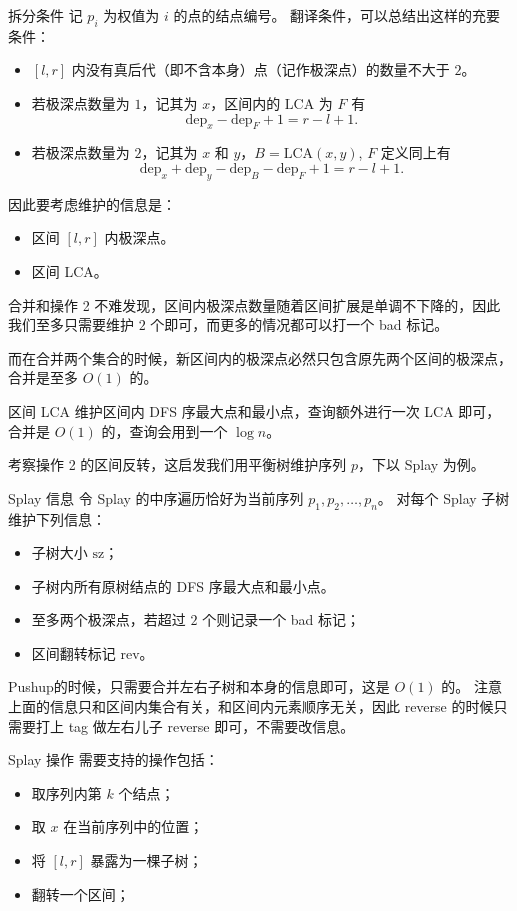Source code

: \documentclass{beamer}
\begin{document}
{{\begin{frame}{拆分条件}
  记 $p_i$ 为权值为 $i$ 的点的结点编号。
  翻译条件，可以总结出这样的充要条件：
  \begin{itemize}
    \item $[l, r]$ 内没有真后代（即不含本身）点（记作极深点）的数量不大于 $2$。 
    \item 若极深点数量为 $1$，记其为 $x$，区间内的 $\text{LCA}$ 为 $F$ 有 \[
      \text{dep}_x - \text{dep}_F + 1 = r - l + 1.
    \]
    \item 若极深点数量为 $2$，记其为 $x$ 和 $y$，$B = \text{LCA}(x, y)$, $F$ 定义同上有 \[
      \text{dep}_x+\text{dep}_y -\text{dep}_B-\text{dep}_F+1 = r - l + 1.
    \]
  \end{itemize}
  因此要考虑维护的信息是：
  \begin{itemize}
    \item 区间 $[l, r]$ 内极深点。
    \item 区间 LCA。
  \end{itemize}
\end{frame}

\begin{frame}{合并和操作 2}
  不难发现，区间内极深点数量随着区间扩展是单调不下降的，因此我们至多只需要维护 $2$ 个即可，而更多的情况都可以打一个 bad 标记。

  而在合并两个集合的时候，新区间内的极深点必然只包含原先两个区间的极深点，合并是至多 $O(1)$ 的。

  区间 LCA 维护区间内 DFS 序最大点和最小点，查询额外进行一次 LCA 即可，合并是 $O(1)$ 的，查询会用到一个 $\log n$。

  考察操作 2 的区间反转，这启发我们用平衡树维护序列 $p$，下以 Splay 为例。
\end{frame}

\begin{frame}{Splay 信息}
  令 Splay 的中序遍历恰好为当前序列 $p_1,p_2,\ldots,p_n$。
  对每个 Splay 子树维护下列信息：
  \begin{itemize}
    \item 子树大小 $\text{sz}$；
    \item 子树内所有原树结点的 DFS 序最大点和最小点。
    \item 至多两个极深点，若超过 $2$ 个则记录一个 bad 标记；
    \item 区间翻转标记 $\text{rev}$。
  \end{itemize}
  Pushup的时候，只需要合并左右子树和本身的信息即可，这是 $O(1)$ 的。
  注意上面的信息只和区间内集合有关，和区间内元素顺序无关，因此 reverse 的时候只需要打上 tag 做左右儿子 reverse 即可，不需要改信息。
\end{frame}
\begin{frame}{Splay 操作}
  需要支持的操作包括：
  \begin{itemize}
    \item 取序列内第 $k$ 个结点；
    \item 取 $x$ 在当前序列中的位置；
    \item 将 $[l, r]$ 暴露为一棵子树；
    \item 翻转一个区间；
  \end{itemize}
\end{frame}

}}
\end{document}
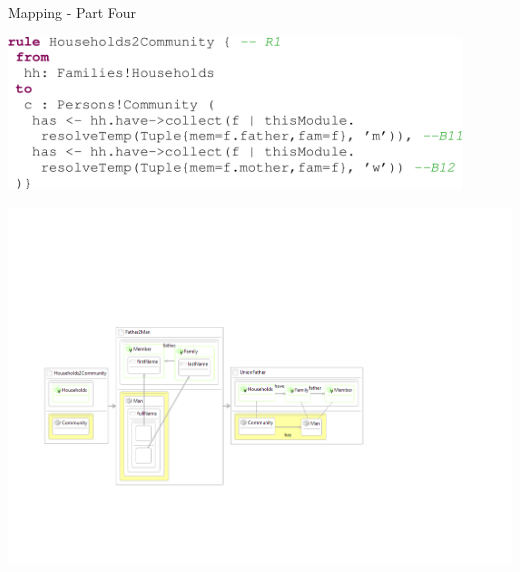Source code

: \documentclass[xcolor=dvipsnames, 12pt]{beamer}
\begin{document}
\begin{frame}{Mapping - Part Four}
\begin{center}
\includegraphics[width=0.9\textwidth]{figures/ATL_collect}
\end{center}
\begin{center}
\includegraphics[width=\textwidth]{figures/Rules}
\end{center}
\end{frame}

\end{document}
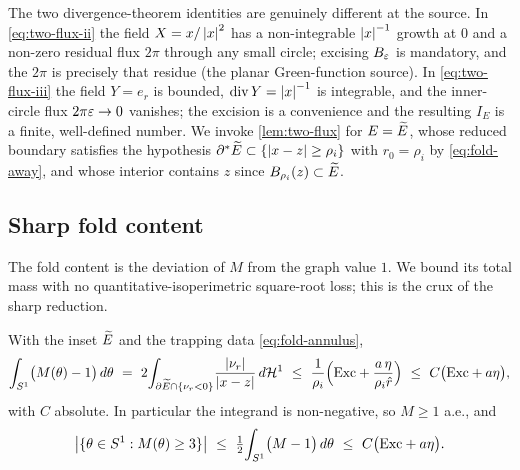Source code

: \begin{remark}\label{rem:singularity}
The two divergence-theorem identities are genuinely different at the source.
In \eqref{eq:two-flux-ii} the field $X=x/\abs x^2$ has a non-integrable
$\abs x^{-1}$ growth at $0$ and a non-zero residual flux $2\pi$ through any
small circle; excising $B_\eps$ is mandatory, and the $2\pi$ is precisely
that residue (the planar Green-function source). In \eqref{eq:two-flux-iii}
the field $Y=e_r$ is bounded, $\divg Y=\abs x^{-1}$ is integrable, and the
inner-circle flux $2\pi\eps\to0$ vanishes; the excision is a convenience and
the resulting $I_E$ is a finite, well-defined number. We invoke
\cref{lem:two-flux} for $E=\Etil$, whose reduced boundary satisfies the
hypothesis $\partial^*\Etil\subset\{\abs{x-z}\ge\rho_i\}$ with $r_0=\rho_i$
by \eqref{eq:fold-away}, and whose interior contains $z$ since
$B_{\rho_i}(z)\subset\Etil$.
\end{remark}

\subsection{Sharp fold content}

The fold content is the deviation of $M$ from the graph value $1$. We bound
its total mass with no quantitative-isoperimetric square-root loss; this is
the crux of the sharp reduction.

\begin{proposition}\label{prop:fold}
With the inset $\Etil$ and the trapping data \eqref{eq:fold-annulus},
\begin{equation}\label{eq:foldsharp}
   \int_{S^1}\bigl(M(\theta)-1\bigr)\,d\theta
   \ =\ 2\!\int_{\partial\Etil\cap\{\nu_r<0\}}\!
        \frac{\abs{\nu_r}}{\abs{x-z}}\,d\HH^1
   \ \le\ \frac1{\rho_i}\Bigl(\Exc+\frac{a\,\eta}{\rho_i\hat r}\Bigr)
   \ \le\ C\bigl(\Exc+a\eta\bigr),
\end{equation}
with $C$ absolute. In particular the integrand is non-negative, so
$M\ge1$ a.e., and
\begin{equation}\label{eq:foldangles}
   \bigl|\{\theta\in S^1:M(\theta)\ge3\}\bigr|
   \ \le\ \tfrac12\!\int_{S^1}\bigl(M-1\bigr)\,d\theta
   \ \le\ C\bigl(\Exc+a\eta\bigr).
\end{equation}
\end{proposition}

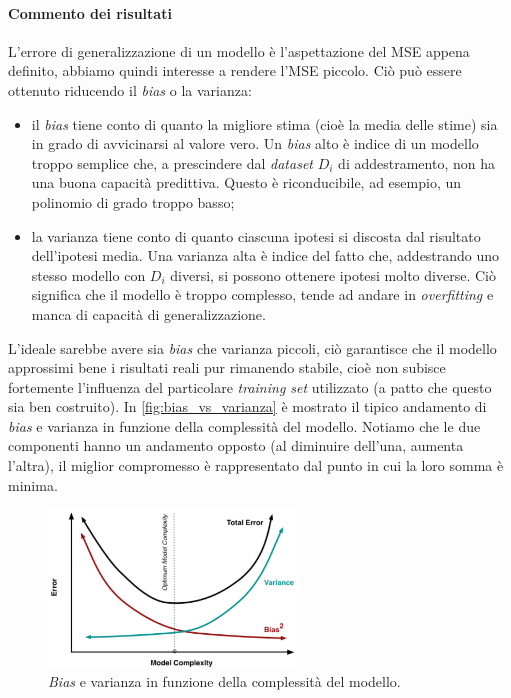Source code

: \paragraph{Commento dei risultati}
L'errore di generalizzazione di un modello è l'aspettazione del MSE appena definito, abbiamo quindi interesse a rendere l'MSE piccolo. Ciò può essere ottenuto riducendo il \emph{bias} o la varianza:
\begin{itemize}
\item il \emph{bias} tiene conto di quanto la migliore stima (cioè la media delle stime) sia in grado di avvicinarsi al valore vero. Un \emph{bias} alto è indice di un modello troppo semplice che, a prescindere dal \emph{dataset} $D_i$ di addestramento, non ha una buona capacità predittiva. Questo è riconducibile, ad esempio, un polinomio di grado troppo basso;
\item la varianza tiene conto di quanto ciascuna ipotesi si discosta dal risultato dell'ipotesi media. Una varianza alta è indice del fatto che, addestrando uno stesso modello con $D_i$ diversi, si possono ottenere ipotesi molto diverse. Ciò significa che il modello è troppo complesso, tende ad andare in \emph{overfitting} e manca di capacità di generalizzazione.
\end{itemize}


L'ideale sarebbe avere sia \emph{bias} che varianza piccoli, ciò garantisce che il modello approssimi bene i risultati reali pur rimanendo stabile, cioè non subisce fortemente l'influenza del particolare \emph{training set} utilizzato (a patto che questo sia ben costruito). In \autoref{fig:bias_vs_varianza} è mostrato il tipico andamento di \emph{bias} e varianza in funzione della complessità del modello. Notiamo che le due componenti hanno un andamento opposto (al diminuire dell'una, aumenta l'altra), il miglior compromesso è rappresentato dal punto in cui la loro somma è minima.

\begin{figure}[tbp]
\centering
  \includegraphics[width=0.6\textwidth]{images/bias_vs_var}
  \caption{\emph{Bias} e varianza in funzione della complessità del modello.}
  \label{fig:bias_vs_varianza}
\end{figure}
..............................
__Prompt__:
Where a picture appears in the material above, skip it, and print the rest exactly.

__Task answer__:
Source code

: \documentclass{beamer}
\begin{document}
{{\begin{frame}{拆分条件}
  记 $p_i$ 为权值为 $i$ 的点的结点编号。
  翻译条件，可以总结出这样的充要条件：
  \begin{itemize}
    \item $[l, r]$ 内没有真后代（即不含本身）点（记作极深点）的数量不大于 $2$。 
    \item 若极深点数量为 $1$，记其为 $x$，区间内的 $\text{LCA}$ 为 $F$ 有 \[
      \text{dep}_x - \text{dep}_F + 1 = r - l + 1.
    \]
    \item 若极深点数量为 $2$，记其为 $x$ 和 $y$，$B = \text{LCA}(x, y)$, $F$ 定义同上有 \[
      \text{dep}_x+\text{dep}_y -\text{dep}_B-\text{dep}_F+1 = r - l + 1.
    \]
  \end{itemize}
  因此要考虑维护的信息是：
  \begin{itemize}
    \item 区间 $[l, r]$ 内极深点。
    \item 区间 LCA。
  \end{itemize}
\end{frame}

\begin{frame}{合并和操作 2}
  不难发现，区间内极深点数量随着区间扩展是单调不下降的，因此我们至多只需要维护 $2$ 个即可，而更多的情况都可以打一个 bad 标记。

  而在合并两个集合的时候，新区间内的极深点必然只包含原先两个区间的极深点，合并是至多 $O(1)$ 的。

  区间 LCA 维护区间内 DFS 序最大点和最小点，查询额外进行一次 LCA 即可，合并是 $O(1)$ 的，查询会用到一个 $\log n$。

  考察操作 2 的区间反转，这启发我们用平衡树维护序列 $p$，下以 Splay 为例。
\end{frame}

\begin{frame}{Splay 信息}
  令 Splay 的中序遍历恰好为当前序列 $p_1,p_2,\ldots,p_n$。
  对每个 Splay 子树维护下列信息：
  \begin{itemize}
    \item 子树大小 $\text{sz}$；
    \item 子树内所有原树结点的 DFS 序最大点和最小点。
    \item 至多两个极深点，若超过 $2$ 个则记录一个 bad 标记；
    \item 区间翻转标记 $\text{rev}$。
  \end{itemize}
  Pushup的时候，只需要合并左右子树和本身的信息即可，这是 $O(1)$ 的。
  注意上面的信息只和区间内集合有关，和区间内元素顺序无关，因此 reverse 的时候只需要打上 tag 做左右儿子 reverse 即可，不需要改信息。
\end{frame}
\begin{frame}{Splay 操作}
  需要支持的操作包括：
  \begin{itemize}
    \item 取序列内第 $k$ 个结点；
    \item 取 $x$ 在当前序列中的位置；
    \item 将 $[l, r]$ 暴露为一棵子树；
    \item 翻转一个区间；
  \end{itemize}
\end{frame}

}}
\end{document}
Source code

: \documentclass[xcolor=dvipsnames, 12pt]{beamer}
\begin{document}
\begin{frame}{Mapping - Part Four}
\begin{center}
\includegraphics[width=0.9\textwidth]{figures/ATL_collect}
\end{center}
\begin{center}
\includegraphics[width=\textwidth]{figures/Rules}
\end{center}
\end{frame}

\end{document}
Source code

: \begin{remark}\label{rem:singularity}
The two divergence-theorem identities are genuinely different at the source.
In \eqref{eq:two-flux-ii} the field $X=x/\abs x^2$ has a non-integrable
$\abs x^{-1}$ growth at $0$ and a non-zero residual flux $2\pi$ through any
small circle; excising $B_\eps$ is mandatory, and the $2\pi$ is precisely
that residue (the planar Green-function source). In \eqref{eq:two-flux-iii}
the field $Y=e_r$ is bounded, $\divg Y=\abs x^{-1}$ is integrable, and the
inner-circle flux $2\pi\eps\to0$ vanishes; the excision is a convenience and
the resulting $I_E$ is a finite, well-defined number. We invoke
\cref{lem:two-flux} for $E=\Etil$, whose reduced boundary satisfies the
hypothesis $\partial^*\Etil\subset\{\abs{x-z}\ge\rho_i\}$ with $r_0=\rho_i$
by \eqref{eq:fold-away}, and whose interior contains $z$ since
$B_{\rho_i}(z)\subset\Etil$.
\end{remark}

\subsection{Sharp fold content}

The fold content is the deviation of $M$ from the graph value $1$. We bound
its total mass with no quantitative-isoperimetric square-root loss; this is
the crux of the sharp reduction.

\begin{proposition}\label{prop:fold}
With the inset $\Etil$ and the trapping data \eqref{eq:fold-annulus},
\begin{equation}\label{eq:foldsharp}
   \int_{S^1}\bigl(M(\theta)-1\bigr)\,d\theta
   \ =\ 2\!\int_{\partial\Etil\cap\{\nu_r<0\}}\!
        \frac{\abs{\nu_r}}{\abs{x-z}}\,d\HH^1
   \ \le\ \frac1{\rho_i}\Bigl(\Exc+\frac{a\,\eta}{\rho_i\hat r}\Bigr)
   \ \le\ C\bigl(\Exc+a\eta\bigr),
\end{equation}
with $C$ absolute. In particular the integrand is non-negative, so
$M\ge1$ a.e., and
\begin{equation}\label{eq:foldangles}
   \bigl|\{\theta\in S^1:M(\theta)\ge3\}\bigr|
   \ \le\ \tfrac12\!\int_{S^1}\bigl(M-1\bigr)\,d\theta
   \ \le\ C\bigl(\Exc+a\eta\bigr).
\end{equation}
\end{proposition}

Source code

: \paragraph{Commento dei risultati}
L'errore di generalizzazione di un modello è l'aspettazione del MSE appena definito, abbiamo quindi interesse a rendere l'MSE piccolo. Ciò può essere ottenuto riducendo il \emph{bias} o la varianza:
\begin{itemize}
\item il \emph{bias} tiene conto di quanto la migliore stima (cioè la media delle stime) sia in grado di avvicinarsi al valore vero. Un \emph{bias} alto è indice di un modello troppo semplice che, a prescindere dal \emph{dataset} $D_i$ di addestramento, non ha una buona capacità predittiva. Questo è riconducibile, ad esempio, un polinomio di grado troppo basso;
\item la varianza tiene conto di quanto ciascuna ipotesi si discosta dal risultato dell'ipotesi media. Una varianza alta è indice del fatto che, addestrando uno stesso modello con $D_i$ diversi, si possono ottenere ipotesi molto diverse. Ciò significa che il modello è troppo complesso, tende ad andare in \emph{overfitting} e manca di capacità di generalizzazione.
\end{itemize}


L'ideale sarebbe avere sia \emph{bias} che varianza piccoli, ciò garantisce che il modello approssimi bene i risultati reali pur rimanendo stabile, cioè non subisce fortemente l'influenza del particolare \emph{training set} utilizzato (a patto che questo sia ben costruito). In \autoref{fig:bias_vs_varianza} è mostrato il tipico andamento di \emph{bias} e varianza in funzione della complessità del modello. Notiamo che le due componenti hanno un andamento opposto (al diminuire dell'una, aumenta l'altra), il miglior compromesso è rappresentato dal punto in cui la loro somma è minima.

\begin{figure}[tbp]
\centering
  \includegraphics[width=0.6\textwidth]{images/bias_vs_var}
  \caption{\emph{Bias} e varianza in funzione della complessità del modello.}
  \label{fig:bias_vs_varianza}
\end{figure}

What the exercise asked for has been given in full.